Santa Rita de Casia por Giovanni Guida
¿Por qué santa Rita es considerada la «abogada de las causas perdidas»?
Su capacidad para perdonar y su entrega absoluta a la Providencia la convirtieron en un referente para aquellos que enfrentan lo imposible
Cada 22 de mayo, miles de fieles en todo el mundo acuden a iglesias y capillas con una rosa en la mano. Piden por lo que parece imposible: la curación de un enfermo, la salvación de un matrimonio roto o incluso la paz interior. Todas esas súplicas tienen un mismo destino: santa Rita de Casia, conocida como la «abogada de las causas perdidas».
Pero ¿de dónde viene esta fama? ¿Qué hizo que una mujer nacida en el siglo XIV se convirtiera en la patrona de quienes ya no tienen esperanzas? Rita nació como Margarita Lotti hacia 1380, en la aldea de Roccaporena, cerca de Casia, en Italia. Hija de campesinos, creció en un entorno sencillo pero profundamente marcado por la fe.
Desde pequeña estuvo en contacto con la comunidad agustiniana, que le brindó una formación religiosa sólida. Su devoción se centró especialmente en san Juan Bautista, san Agustín y san Nicolás de Tolentino, figuras que moldearon su espiritualidad desde los primeros años.
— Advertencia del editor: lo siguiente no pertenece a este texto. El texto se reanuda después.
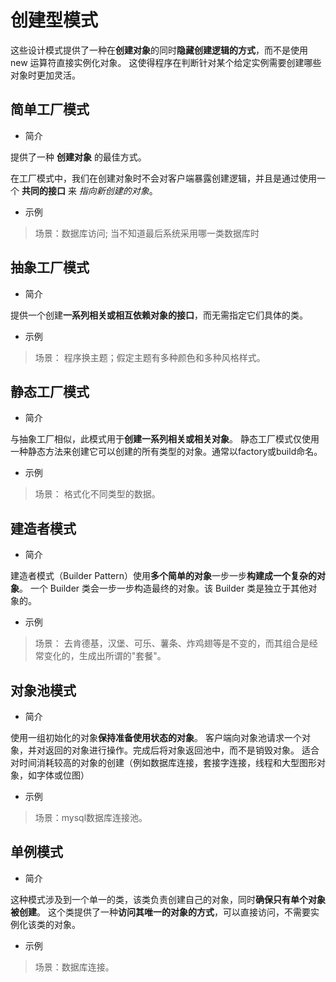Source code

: # 创建型模式

这些设计模式提供了一种在**创建对象**的同时**隐藏创建逻辑的方式**，而不是使用 new 运算符直接实例化对象。
这使得程序在判断针对某个给定实例需要创建哪些对象时更加灵活。

## 简单工厂模式

* 简介

提供了一种 **创建对象** 的最佳方式。

在工厂模式中，我们在创建对象时不会对客户端暴露创建逻辑，并且是通过使用一个 **共同的接口** 来 *指向新创建的对象*。

* 示例

> 场景：数据库访问; 当不知道最后系统采用哪一类数据库时

## 抽象工厂模式

* 简介

提供一个创建**一系列相关或相互依赖对象的接口**，而无需指定它们具体的类。

* 示例

>场景： 程序换主题；假定主题有多种颜色和多种风格样式。

## 静态工厂模式

* 简介

与抽象工厂相似，此模式用于**创建一系列相关或相关对象**。
静态工厂模式仅使用一种静态方法来创建它可以创建的所有类型的对象。通常以factory或build命名。

* 示例

>场景： 格式化不同类型的数据。

## 建造者模式

* 简介

建造者模式（Builder Pattern）使用**多个简单的对象**一步一步**构建成一个复杂的对象**。
一个 Builder 类会一步一步构造最终的对象。该 Builder 类是独立于其他对象的。

* 示例

>场景： 去肯德基，汉堡、可乐、薯条、炸鸡翅等是不变的，而其组合是经常变化的，生成出所谓的"套餐"。

## 对象池模式

* 简介

使用一组初始化的对象**保持准备使用状态的对象**。
客户端向对象池请求一个对象，并对返回的对象进行操作。完成后将对象返回池中，而不是销毁对象。
适合对时间消耗较高的对象的创建（例如数据库连接，套接字连接，线程和大型图形对象，如字体或位图）

* 示例

>场景：mysql数据库连接池。

## 单例模式

* 简介

这种模式涉及到一个单一的类，该类负责创建自己的对象，同时**确保只有单个对象被创建**。
这个类提供了一种**访问其唯一的对象的方式**，可以直接访问，不需要实例化该类的对象。

* 示例

>场景：数据库连接。

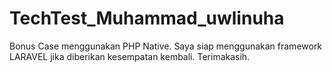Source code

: # TechTest_Muhammad_uwlinuha
Bonus Case menggunakan PHP Native.
Saya siap menggunakan framework LARAVEL jika diberikan kesempatan kembali.
Terimakasih.
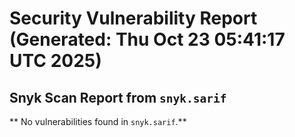 # Security Vulnerability Report (Generated: Thu Oct 23 05:41:17 UTC 2025)


## Snyk Scan Report from `snyk.sarif`
** No vulnerabilities found in `snyk.sarif`.**
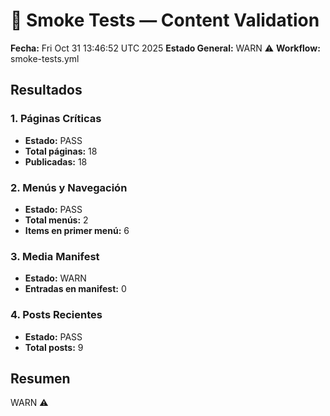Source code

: # 🧪 Smoke Tests — Content Validation
**Fecha:** Fri Oct 31 13:46:52 UTC 2025
**Estado General:** WARN ⚠️
**Workflow:** smoke-tests.yml

## Resultados

### 1. Páginas Críticas
- **Estado:** PASS
- **Total páginas:** 18
- **Publicadas:** 18

### 2. Menús y Navegación
- **Estado:** PASS
- **Total menús:** 2
- **Items en primer menú:** 6

### 3. Media Manifest
- **Estado:** WARN
- **Entradas en manifest:** 0

### 4. Posts Recientes
- **Estado:** PASS
- **Total posts:** 9

## Resumen
WARN ⚠️
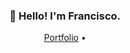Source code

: <h3 align="center">👋 Hello! I'm Francisco.</h3>

<p align="center">
  <a href="https://chicodev.vercel.app">Portfolio</a> •
</p>

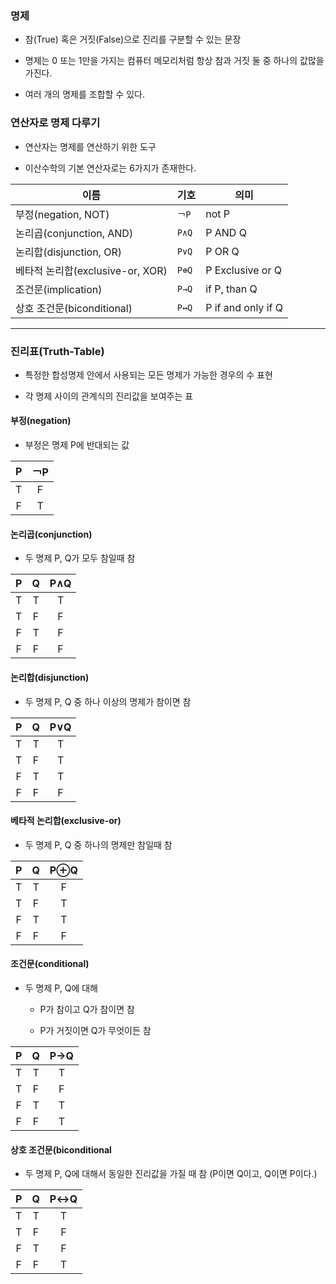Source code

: ### 명제

- 참(True) 혹은 거짓(False)으로 진리를 구분할 수 있는 문장

- 명제는 0 또는 1만을 가지는 컴퓨터 메모리처럼 항상 참과 거짓 둘 중 하나의 값많을 가진다.

- 여러 개의 명제를 조합할 수 있다.

### 연산자로 명제 다루기

- 연산자는 명제를 연산하기 위한 도구

- 이산수학의 기본 연산자로는 6가지가 존재한다.

| 이름                             | 기호   | 의미               |
| -------------------------------- | ------ | ------------------ |
| 부정(negation, NOT)              | `￢P`  | not P              |
| 논리곱(conjunction, AND)         | `P∧Q`  | P AND Q            |
| 논리합(disjunction, OR)          | `P∨Q`  | P OR Q             |
| 베타적 논리합(exclusive-or, XOR) | `P⊕Q`  | P Exclusive or Q   |
| 조건문(implication)              | `P→Q`  | if P, than Q       |
| 상호 조건문(biconditional)       | `P↔︎Q` | P if and only if Q |

---

### 진리표(Truth-Table)

- 특정한 합성명제 안에서 사용되는 모든 명제가 가능한 경우의 수 표현

- 각 명제 사이의 관계식의 진리값을 보여주는 표

#### 부정(negation)

- 부정은 명제 P에 반대되는 값

|  P  | ￢P |
| :-: | :---: |
|  T  |   F   |
|  F  |   T   |

#### 논리곱(conjunction)

- 두 명제 P, Q가 모두 참일때 참

|  P  |  Q  | P∧Q |
| :-: | :-: | :---: |
|  T  |  T  |   T   |
|  T  |  F  |   F   |
|  F  |  T  |   F   |
|  F  |  F  |   F   |

#### 논리합(disjunction)

- 두 명제 P, Q 중 하나 이상의 명제가 참이면 참

|  P  |  Q  | P∨Q |
| :-: | :-: | :---: |
|  T  |  T  |   T   |
|  T  |  F  |   T   |
|  F  |  T  |   T   |
|  F  |  F  |   F   |

#### 베타적 논리합(exclusive-or)

- 두 명제 P, Q 중 하나의 명제만 참일때 참

|  P  |  Q  | P⊕Q |
| :-: | :-: | :---: |
|  T  |  T  |   F   |
|  T  |  F  |   T   |
|  F  |  T  |   T   |
|  F  |  F  |   F   |

#### 조건문(conditional)

- 두 명제 P, Q에 대해

  - P가 참이고 Q가 참이면 참

  - P가 거짓이면 Q가 무엇이든 참

|  P  |  Q  | P→Q |
| :-: | :-: | :---: |
|  T  |  T  |   T   |
|  T  |  F  |   F   |
|  F  |  T  |   T   |
|  F  |  F  |   T   |

#### 상호 조건문(biconditional

- 두 명제 P, Q에 대해서 동일한 진리값을 가질 때 참 (P이면 Q이고, Q이면 P이다.)

|  P  |  Q  | P↔︎Q |
| :-: | :-: | :----: |
|  T  |  T  |   T    |
|  T  |  F  |   F    |
|  F  |  T  |   F    |
|  F  |  F  |   T    |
Una vida familiar atravesada por la violencia
A los 16 años se casó con Paolo Manzini, un hombre vinculado a los enfrentamientos políticos de la época. La convivencia no fue fácil, pero Rita logró transformar el carácter violento de su marido y contribuir decisivamente a su conversión. Tuvieron dos hijos varones y, durante un tiempo, vivieron en paz.
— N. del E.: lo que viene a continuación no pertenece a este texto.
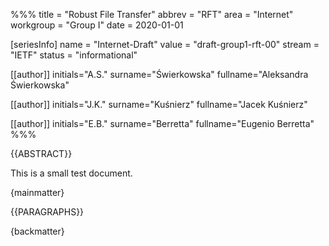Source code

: %%%
title = "Robust File Transfer"
abbrev = "RFT"
area = "Internet"
workgroup = "Group I"
date = 2020-01-01

[seriesInfo]
name = "Internet-Draft"
value = "draft-group1-rft-00"
stream = "IETF"
status = "informational"


[[author]]
initials="A.S."
surname="Świerkowska"
fullname="Aleksandra Świerkowska"

[[author]]
initials="J.K."
surname="Kuśnierz"
fullname="Jacek Kuśnierz"

[[author]]
initials="E.B."
surname="Berretta"
fullname="Eugenio Berretta"
%%%

{{ABSTRACT}}

This is a small test document.

{mainmatter}

{{PARAGRAPHS}}

{backmatter}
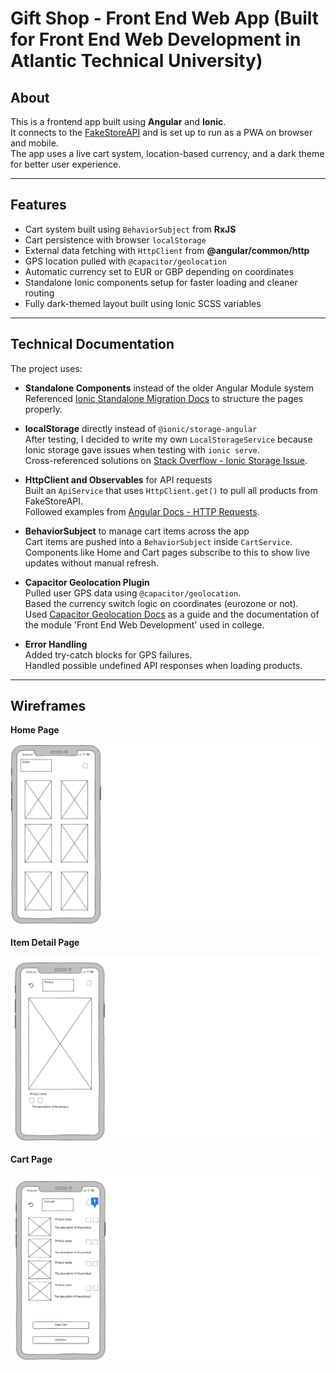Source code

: # Gift Shop - Front End Web App (Built for Front End Web Development in Atlantic Technical University)

## About

This is a frontend app built using **Angular** and **Ionic**.  
It connects to the [FakeStoreAPI](https://fakestoreapi.com/products) and is set up to run as a PWA on browser and mobile.  
The app uses a live cart system, location-based currency, and a dark theme for better user experience.

---

## Features

- Cart system built using `BehaviorSubject` from **RxJS**
- Cart persistence with browser `localStorage`
- External data fetching with `HttpClient` from **@angular/common/http**
- GPS location pulled with `@capacitor/geolocation`
- Automatic currency set to EUR or GBP depending on coordinates
- Standalone Ionic components setup for faster loading and cleaner routing
- Fully dark-themed layout built using Ionic SCSS variables

---

## Technical Documentation

The project uses:

- **Standalone Components** instead of the older Angular Module system  
  Referenced [Ionic Standalone Migration Docs](https://ionicframework.com/docs/angular/standalone-components) to structure the pages properly.

- **localStorage** directly instead of `@ionic/storage-angular`  
  After testing, I decided to write my own `LocalStorageService` because Ionic storage gave issues when testing with `ionic serve`.  
  Cross-referenced solutions on [Stack Overflow - Ionic Storage Issue](https://stackoverflow.com/questions/74439365/no-available-storage-method-found-in-ionic-angular).

- **HttpClient and Observables** for API requests  
  Built an `ApiService` that uses `HttpClient.get()` to pull all products from FakeStoreAPI.  
  Followed examples from [Angular Docs - HTTP Requests](https://angular.io/guide/http).

- **BehaviorSubject** to manage cart items across the app  
  Cart items are pushed into a `BehaviorSubject` inside `CartService`.  
  Components like Home and Cart pages subscribe to this to show live updates without manual refresh.

- **Capacitor Geolocation Plugin**  
  Pulled user GPS data using `@capacitor/geolocation`.  
  Based the currency switch logic on coordinates (eurozone or not).  
  Used [Capacitor Geolocation Docs](https://capacitorjs.com/docs/apis/geolocation) as a guide and the documentation of the module 'Front End Web Development' used in college.

- **Error Handling**  
  Added try-catch blocks for GPS failures.  
  Handled possible undefined API responses when loading products.

---

## Wireframes

**Home Page**

![Home Page Wireframe](src\assets\wireframes\home-wireframe.png)

**Item Detail Page**

![Item Detail Page Wireframe](src\assets\wireframes\item-detail-wireframe.png)

**Cart Page**

![Cart Page Wireframe](src\assets\wireframes\cart-screen-wireframe.png)

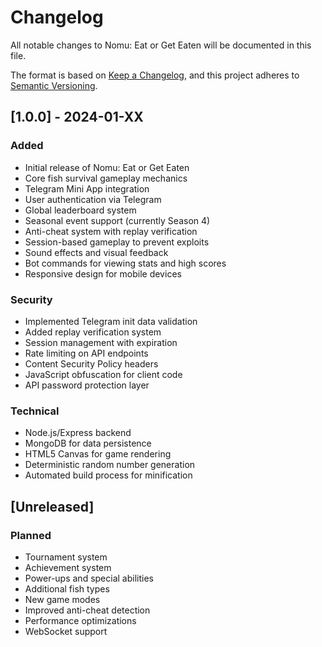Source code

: # Changelog

All notable changes to Nomu: Eat or Get Eaten will be documented in this file.

The format is based on [Keep a Changelog](https://keepachangelog.com/en/1.0.0/),
and this project adheres to [Semantic Versioning](https://semver.org/spec/v2.0.0.html).

## [1.0.0] - 2024-01-XX

### Added

- Initial release of Nomu: Eat or Get Eaten
- Core fish survival gameplay mechanics
- Telegram Mini App integration
- User authentication via Telegram
- Global leaderboard system
- Seasonal event support (currently Season 4)
- Anti-cheat system with replay verification
- Session-based gameplay to prevent exploits
- Sound effects and visual feedback
- Bot commands for viewing stats and high scores
- Responsive design for mobile devices

### Security

- Implemented Telegram init data validation
- Added replay verification system
- Session management with expiration
- Rate limiting on API endpoints
- Content Security Policy headers
- JavaScript obfuscation for client code
- API password protection layer

### Technical

- Node.js/Express backend
- MongoDB for data persistence
- HTML5 Canvas for game rendering
- Deterministic random number generation
- Automated build process for minification

## [Unreleased]

### Planned

- Tournament system
- Achievement system
- Power-ups and special abilities
- Additional fish types
- New game modes
- Improved anti-cheat detection
- Performance optimizations
- WebSocket support
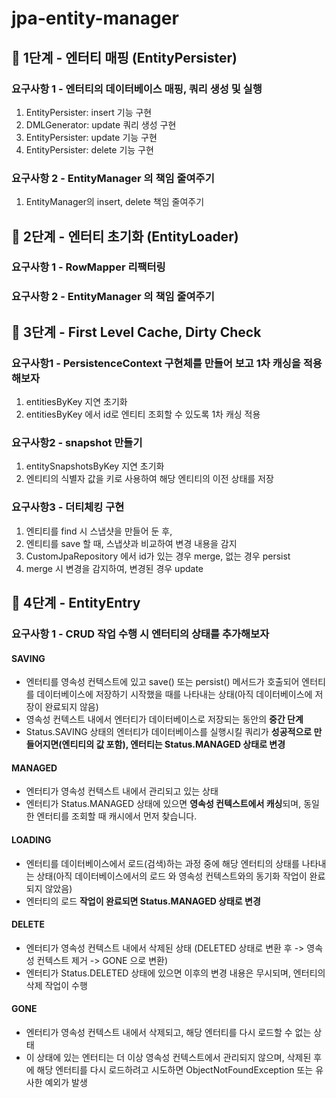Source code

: # jpa-entity-manager

## 🚀 1단계 - 엔터티 매핑 (EntityPersister)

### 요구사항 1 - 엔터티의 데이터베이스 매핑, 쿼리 생성 및 실행

1. EntityPersister: insert 기능 구현
2. DMLGenerator: update 쿼리 생성 구현
3. EntityPersister: update 기능 구현
4. EntityPersister: delete 기능 구현

### 요구사항 2 - EntityManager 의 책임 줄여주기

1. EntityManager의 insert, delete 책임 줄여주기

## 🚀 2단계 - 엔터티 초기화 (EntityLoader)

### 요구사항 1 - RowMapper 리팩터링

### 요구사항 2 - EntityManager 의 책임 줄여주기

## 🚀 3단계 - First Level Cache, Dirty Check

### 요구사항1 - PersistenceContext 구현체를 만들어 보고 1차 캐싱을 적용해보자

1. entitiesByKey 지연 초기화
2. entitiesByKey 에서 id로 엔티티 조회할 수 있도록 1차 캐싱 적용

### 요구사항2 - snapshot 만들기

1. entitySnapshotsByKey 지연 초기화
2. 엔티티의 식별자 값을 키로 사용하여 해당 엔티티의 이전 상태를 저장

### 요구사항3 - 더티체킹 구현

1. 엔티티를 find 시 스냅샷을 만들어 둔 후,
2. 엔티티를 save 할 때, 스냅샷과 비교하여 변경 내용을 감지
3. CustomJpaRepository 에서 id가 있는 경우 merge, 없는 경우 persist
4. merge 시 변경을 감지하여, 변경된 경우 update

## 🚀 4단계 - EntityEntry

### 요구사항 1 - CRUD 작업 수행 시 엔터티의 상태를 추가해보자

#### SAVING

- 엔터티를 영속성 컨텍스트에 있고 save() 또는 persist() 메서드가 호출되어 엔터티를 데이터베이스에 저장하기 시작했을 때를 나타내는 상태(아직 데이터베이스에 저장이 완료되지 않음)
- 영속성 컨텍스트 내에서 엔터티가 데이터베이스로 저장되는 동안의 **중간 단계**
- Status.SAVING 상태의 엔터티가 데이터베이스를 실행시킬 쿼리가 **성공적으로 만들어지면(엔티티의 값 포함), 엔터티는 Status.MANAGED 상태로 변경**

#### MANAGED

- 엔터티가 영속성 컨텍스트 내에서 관리되고 있는 상태
- 엔터티가 Status.MANAGED 상태에 있으면 **영속성 컨텍스트에서 캐싱**되며, 동일한 엔터티를 조회할 때 캐시에서 먼저 찾습니다.

#### LOADING

- 엔터티를 데이터베이스에서 로드(검색)하는 과정 중에 해당 엔터티의 상태를 나타내는 상태(아직 데이터베이스에서의 로드 와 영속성 컨텍스트와의 동기화 작업이 완료되지 않았음)
- 엔터티의 로드 **작업이 완료되면 Status.MANAGED 상태로 변경**

#### DELETE

- 엔터티가 영속성 컨텍스트 내에서 삭제된 상태 (DELETED 상태로 변환 후 -> 영속성 컨텍스트 제거 -> GONE 으로 변환)
- 엔터티가 Status.DELETED 상태에 있으면 이후의 변경 내용은 무시되며, 엔터티의 삭제 작업이 수행

#### GONE

- 엔터티가 영속성 컨텍스트 내에서 삭제되고, 해당 엔터티를 다시 로드할 수 없는 상태
- 이 상태에 있는 엔터티는 더 이상 영속성 컨텍스트에서 관리되지 않으며, 삭제된 후에 해당 엔터티를 다시 로드하려고 시도하면 ObjectNotFoundException 또는 유사한 예외가 발생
Pero esa tranquilidad se rompió cuando Paolo fue asesinado en el marco de las luchas entre rivales. Pese al dolor, Rita perdonó a los asesinos. Sin embargo, poco después, descubrió que sus hijos planeaban vengar la muerte del padre. Ante ello, rezó con una radical sinceridad: prefería perderlos antes que verlos pecar. Ambos enfermaron gravemente y murieron siendo aún jóvenes.
El ingreso al convento y la entrega definitiva
Tras quedar sola, Rita pidió ingresar al convento agustino de Casia. Su solicitud fue rechazada en un primer momento por haber estado casada y por su pasado familiar conflictivo. Pero su insistencia no fue fruto de una huida ni de una derrota, sino de una decisión de entrega a Dios en respuesta al sufrimiento del mundo.
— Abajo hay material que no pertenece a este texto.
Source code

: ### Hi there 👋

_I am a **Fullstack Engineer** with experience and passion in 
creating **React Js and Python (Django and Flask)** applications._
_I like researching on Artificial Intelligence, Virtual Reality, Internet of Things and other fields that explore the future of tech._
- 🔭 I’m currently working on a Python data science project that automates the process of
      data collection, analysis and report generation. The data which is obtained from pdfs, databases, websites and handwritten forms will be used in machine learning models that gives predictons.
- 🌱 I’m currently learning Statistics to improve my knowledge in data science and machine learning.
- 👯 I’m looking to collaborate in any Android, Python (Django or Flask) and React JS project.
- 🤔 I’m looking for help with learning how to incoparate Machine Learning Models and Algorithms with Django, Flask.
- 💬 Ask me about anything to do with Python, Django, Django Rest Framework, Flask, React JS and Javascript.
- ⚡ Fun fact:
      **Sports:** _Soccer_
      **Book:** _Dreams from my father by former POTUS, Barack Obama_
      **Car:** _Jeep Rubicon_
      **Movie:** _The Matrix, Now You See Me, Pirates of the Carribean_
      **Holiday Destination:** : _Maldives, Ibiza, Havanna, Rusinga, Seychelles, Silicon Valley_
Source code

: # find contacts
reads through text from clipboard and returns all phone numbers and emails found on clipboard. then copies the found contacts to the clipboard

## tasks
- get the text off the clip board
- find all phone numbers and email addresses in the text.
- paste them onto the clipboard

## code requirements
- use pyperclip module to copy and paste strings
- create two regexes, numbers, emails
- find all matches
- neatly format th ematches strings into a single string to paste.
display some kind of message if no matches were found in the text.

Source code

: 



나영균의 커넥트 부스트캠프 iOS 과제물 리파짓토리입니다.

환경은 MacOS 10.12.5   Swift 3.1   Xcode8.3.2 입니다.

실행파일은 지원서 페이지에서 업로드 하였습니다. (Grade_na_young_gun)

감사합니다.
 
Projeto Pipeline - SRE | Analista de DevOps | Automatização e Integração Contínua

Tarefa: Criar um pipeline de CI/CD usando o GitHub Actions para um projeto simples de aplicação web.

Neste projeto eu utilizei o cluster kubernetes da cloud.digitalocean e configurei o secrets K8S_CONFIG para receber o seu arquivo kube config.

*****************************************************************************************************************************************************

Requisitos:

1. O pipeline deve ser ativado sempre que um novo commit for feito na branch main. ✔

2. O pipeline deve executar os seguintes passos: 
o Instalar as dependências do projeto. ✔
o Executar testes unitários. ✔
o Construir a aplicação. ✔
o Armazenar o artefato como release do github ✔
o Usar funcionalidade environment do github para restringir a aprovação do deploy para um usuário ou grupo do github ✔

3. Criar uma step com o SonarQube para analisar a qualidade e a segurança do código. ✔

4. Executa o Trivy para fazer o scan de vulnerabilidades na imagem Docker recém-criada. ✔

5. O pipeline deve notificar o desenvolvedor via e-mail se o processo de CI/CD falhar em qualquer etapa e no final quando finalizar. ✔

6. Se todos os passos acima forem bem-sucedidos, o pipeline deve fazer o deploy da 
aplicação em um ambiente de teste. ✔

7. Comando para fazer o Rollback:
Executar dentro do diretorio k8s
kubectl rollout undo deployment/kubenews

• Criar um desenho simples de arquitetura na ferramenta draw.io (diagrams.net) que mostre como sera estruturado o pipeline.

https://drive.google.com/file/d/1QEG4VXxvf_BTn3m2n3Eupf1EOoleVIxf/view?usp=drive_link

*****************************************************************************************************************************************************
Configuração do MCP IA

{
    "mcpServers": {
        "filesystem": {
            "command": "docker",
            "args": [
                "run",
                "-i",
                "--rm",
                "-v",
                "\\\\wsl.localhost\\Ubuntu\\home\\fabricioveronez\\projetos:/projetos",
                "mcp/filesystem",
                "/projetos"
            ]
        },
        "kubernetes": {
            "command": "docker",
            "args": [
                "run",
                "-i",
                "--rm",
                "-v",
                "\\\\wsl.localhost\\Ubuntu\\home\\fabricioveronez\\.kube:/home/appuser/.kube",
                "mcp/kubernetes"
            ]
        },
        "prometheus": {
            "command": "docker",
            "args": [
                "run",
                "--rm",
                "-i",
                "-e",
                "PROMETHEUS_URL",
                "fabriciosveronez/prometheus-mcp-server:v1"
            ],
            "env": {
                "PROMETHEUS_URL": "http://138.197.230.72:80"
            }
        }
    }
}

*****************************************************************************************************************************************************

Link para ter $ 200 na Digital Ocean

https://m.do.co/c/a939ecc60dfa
Invocó a sus tres santos protectores —Juan Bautista, Agustín y Nicolás de Tolentino— y, finalmente, logró ser admitida. Una vez dentro, comenzó la última y más silenciosa etapa de su vida, pero también la más profunda. Se distinguió por su humildad, por su obediencia sin reservas y por una fe capaz de esperar lo imposible.
Se cuenta que, como parte de su formación, la abadesa le encomendó la absurda tarea de regar a diario un tronco seco. Rita lo hizo durante años sin cuestionar, hasta que el leño floreció en una vid. Ese pequeño milagro doméstico resume su espiritualidad: paciencia, fidelidad y confianza.
Ya inmersa en la vida contemplativa, pidió a Dios participar en su Pasión. Poco después, apareció en su frente la herida de una espina, como las que coronaron a Jesús camino del Calvario. Aquella llaga abierta la acompañó los últimos 15 años de su vida. En esta última etapa de su vida, Rita se identificó plenamente con la voluntad de Dios. Encontró en la Eucaristía la fuente de su fortaleza, y en el dolor, un camino de purificación.
Un símbolo de esperanza cuando todo parece perdido
Durante el crudo invierno anterior a su muerte, le presentaron a Rita una rosa y dos higos que había florecido en el jardín de su infancia. Era enero, y parecía imposible. Para Rita, aquel gesto fue un signo de la bondad de Dios, una confirmación de que sus seres queridos —su marido y sus dos hijos— habían sido acogidos en el cielo. Rita murió poco después, en la noche del 21 al 22 de mayo de 1447. Su cuerpo nunca fue sepultado y hoy se conserva incorrupto, expuesto en una urna de cristal en el santuario de Casia.
Rita fue canonizada en 1900, pero su popularidad la precedía. Su vida reúne las dimensiones de esposa, madre, viuda y religiosa, todas atravesadas por el sufrimiento, pero también por una fe inquebrantable. Su capacidad para perdonar y su entrega absoluta a la Providencia la convirtieron en un referente para aquellos que enfrentan lo imposible.
Se la considera «abogada de las causas perdidas» porque no hubo herida —personal, familiar o espiritual— que no afrontara con abandono, oración y perseverancia. Porque cuando todo parecía cerrado, ella encontró una puerta abierta en la fe. Y porque su vida demostró que la gracia puede florecer incluso allí donde solo parecía haber leños secos.